Elena siguió con la mirada el coche que se alejaba. Se tocó el vientre: si Zugel hubiera sabido todo lo demás, quizá no la hubiera dejado con vida. Miró a su alrededor, pero la plaza estaba vacía. Se dejó caer y, una vez sentada en el suelo, por fin asomaron las lágrimas que tanto había contenido. Los pensamientos empezaban a llenarle la mente y se puso a sollozar, cada vez más fuerte. Reaccionó, sobresaltada, cuando se le acercó una sombra. Entre las lágrimas vio una mano que le ayudaba a ponerse en pie. Era una mano de mujer, con las uñas pintadas de un rojo encendido y un anillo de ínfimo valor en el dedo meñique.
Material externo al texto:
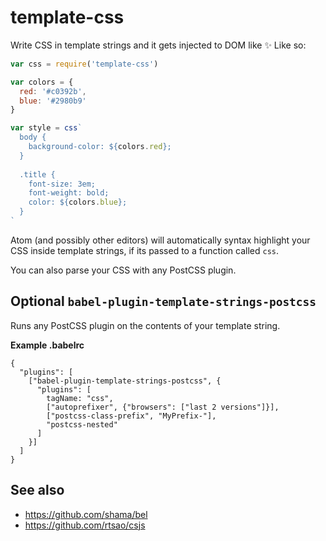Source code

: # template-css

Write CSS in template strings and it gets injected to DOM like :sparkles: Like so:


```js
var css = require('template-css')

var colors = {
  red: '#c0392b',
  blue: '#2980b9'
}

var style = css`
  body {
    background-color: ${colors.red};
  }
  
  .title {
    font-size: 3em;
    font-weight: bold;
    color: ${colors.blue};
  }
`
```

Atom (and possibly other editors) will automatically syntax highlight your CSS inside template strings, if its passed to a function called `css`.

You can also parse your CSS with any PostCSS plugin.

## Optional `babel-plugin-template-strings-postcss`

Runs any PostCSS plugin on the contents of your template string.

**Example .babelrc**
```
{
  "plugins": [
    ["babel-plugin-template-strings-postcss", {
      "plugins": [
        tagName: "css",
        ["autoprefixer", {"browsers": ["last 2 versions"]}],
        ["postcss-class-prefix", "MyPrefix-"],
        "postcss-nested"
      ]
    }]
  ]
}
```

## See also
* https://github.com/shama/bel
* https://github.com/rtsao/csjs
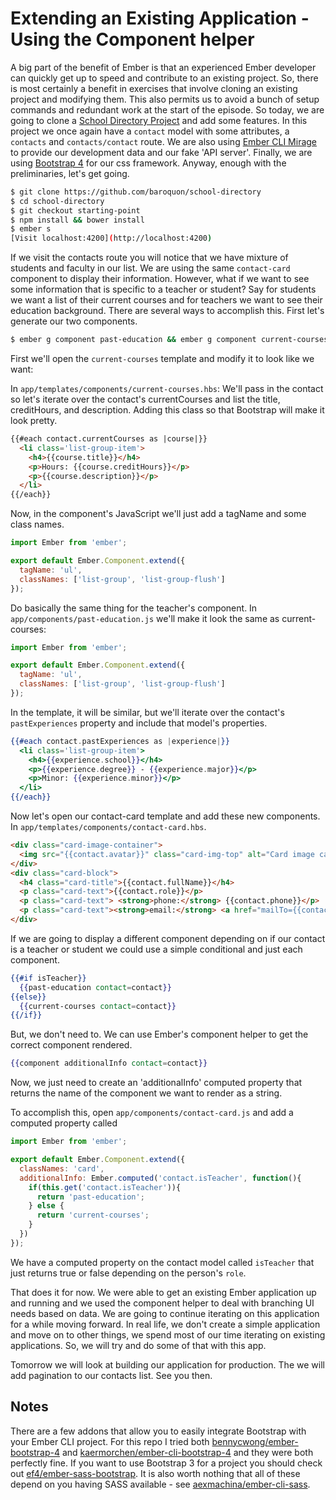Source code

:# Extending an Existing Application - Using the Component helper

A big part of the benefit of Ember is that an experienced Ember developer can quickly get up to speed and contribute to an existing project. So, there is most certainly a benefit in exercises that involve cloning an existing project and modifying them. This also permits us to avoid a bunch of setup commands and redundant work at the start of the episode. So today, we are going to clone a [School Directory Project](https://github.com/baroquon/school-directory/tree/starting-point) and add some features. In this project we once again have a `contact` model with some attributes, a `contacts` and `contacts/contact` route. We are also using [Ember CLI Mirage](http://www.ember-cli-mirage.com/) to provide our development data and our fake 'API server'. Finally, we are using [Bootstrap 4](http://v4-alpha.getbootstrap.com/) for our css framework.  Anyway, enough with the preliminaries, let's get going.

```sh
$ git clone https://github.com/baroquon/school-directory
$ cd school-directory
$ git checkout starting-point
$ npm install && bower install
$ ember s
[Visit localhost:4200](http://localhost:4200)
```

If we visit the contacts route you will notice that we have  mixture of students and faculty in our list. We are using the same `contact-card` component to display their information. However, what if we want to see some information that is specific to a teacher or student? Say for students we want a list of their current courses and for teachers we want to see their education background. There are several ways to accomplish this. First let's generate our two components.

```sh
$ ember g component past-education && ember g component current-courses
```

First we'll open the `current-courses` template and modify it to look like we want:

In `app/templates/components/current-courses.hbs`: We'll pass in the contact so let's iterate over the contact's currentCourses and list the title, creditHours, and description. Adding this class so that Bootstrap will make it look pretty.

```html
{{#each contact.currentCourses as |course|}}
  <li class='list-group-item'>
    <h4>{{course.title}}</h4>
    <p>Hours: {{course.creditHours}}</p>
    <p>{{course.description}}</p>
  </li>
{{/each}}
```

Now, in the component's JavaScript we'll just add a tagName and some class names.

```JavaScript
import Ember from 'ember';

export default Ember.Component.extend({
  tagName: 'ul',
  classNames: ['list-group', 'list-group-flush']
});
```

Do basically the same thing for the teacher's component. In `app/components/past-education.js` we'll make it look the same as current-courses:

```JavaScript
import Ember from 'ember';

export default Ember.Component.extend({
  tagName: 'ul',
  classNames: ['list-group', 'list-group-flush']
});
```

In the template, it will be similar, but we'll iterate over the contact's `pastExperiences` property and include that model's properties.

```hbs
{{#each contact.pastExperiences as |experience|}}
  <li class='list-group-item'>
    <h4>{{experience.school}}</h4>
    <p>{{experience.degree}} - {{experience.major}}</p>
    <p>Minor: {{experience.minor}}</p>
  </li>
{{/each}}
```

Now let's open our contact-card template and add these new components. In `app/templates/components/contact-card.hbs`.

```html
<div class="card-image-container">
  <img src="{{contact.avatar}}" class="card-img-top" alt="Card image cap">
</div>
<div class="card-block">
  <h4 class="card-title">{{contact.fullName}}</h4>
  <p class="card-text">{{contact.role}}</p>
  <p class="card-text"> <strong>phone:</strong> {{contact.phone}}</p>
  <p class="card-text"><strong>email:</strong> <a href="mailTo={{contact.email}}" class="card-link">{{contact.email}}</a> </p>
</div>
```

If we are going to display a different component depending on if our contact is a teacher or student we could use a simple conditional and just each component.

```handlebars
{{#if isTeacher}}
  {{past-education contact=contact}}
{{else}}
  {{current-courses contact=contact}}
{{/if}}
```

But, we don't need to. We can use Ember's component helper to get the correct component rendered.

```hbs
{{component additionalInfo contact=contact}}
```

Now, we just need to create an 'additionalInfo' computed property that returns the name of the component we want to render as a string.

To accomplish this, open `app/components/contact-card.js` and add a computed property called

```JavaScript
import Ember from 'ember';

export default Ember.Component.extend({
  classNames: 'card',
  additionalInfo: Ember.computed('contact.isTeacher', function(){
    if(this.get('contact.isTeacher')){
      return 'past-education';
    } else {
      return 'current-courses';
    }
  })
});
```

We have a computed property on the contact model called `isTeacher` that just returns true or false depending on the person's `role`.

That does it for now. We were able to get an existing Ember application up and running and we used the component helper to  deal with branching UI needs based on data. We are going to continue iterating on this application for a while moving forward. In real life, we don't create a simple application and move on to other things, we spend most of our time iterating on existing applications. So, we will try and do some of that with this app.

Tomorrow we will look at building our application for production. The we will add pagination to our contacts list. See you then.

## Notes

There are a few addons that allow you to easily integrate Bootstrap with your Ember CLI project. For this repo I tried both [bennycwong/ember-bootstrap-4](https://github.com/bennycwong/ember-bootstrap-4) and [kaermorchen/ember-cli-bootstrap-4](https://github.com/kaermorchen/ember-cli-bootstrap-4) and they were both perfectly fine. If you want to use Bootstrap 3 for a project you should check out [ef4/ember-sass-bootstrap](https://github.com/ef4/ember-sass-bootstrap). It is also worth nothing that all of these depend on you having SASS available - see [aexmachina/ember-cli-sass](https://github.com/aexmachina/ember-cli-sass).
—Hola —le dijo una voz ronca por el tabaco—, ¿eres nueva?

Elena se limpió los ojos con la manga de la chaqueta y se quedó mirando a la mujer. No era joven, lo dejaban claro las ojeras, y era evidente qué hacía en aquel lugar.

—No… perdona… yo no soy…

—¿Puta? —respondió la mujer, riendo—. Bueno, nadie es perfecto en este mundo. Venga, anímate, me parece que estás peor que yo. ¿Te has peleado con el novio?

—Yo… no me encuentro bien.

—Muchacha, es mejor mi hombre que ese novio tuyo. Hazle caso a una profesional de la calle. A propósito, me llamo Arcangela.

—Yo Elena.

—Ven, que te llevo a casa. Total, esta noche sólo se ven maricones.

La última frase la gritó mirando alrededor, como si alguien pudiera escucharla. Se echó el brazo de Elena sobre el cuello y juntas bajaron hasta la vieja Via del Canneto. Arcangela la metió en la cama y la arropó, y Elena se durmió poco después, hecha un ovillo, como cuando era niña.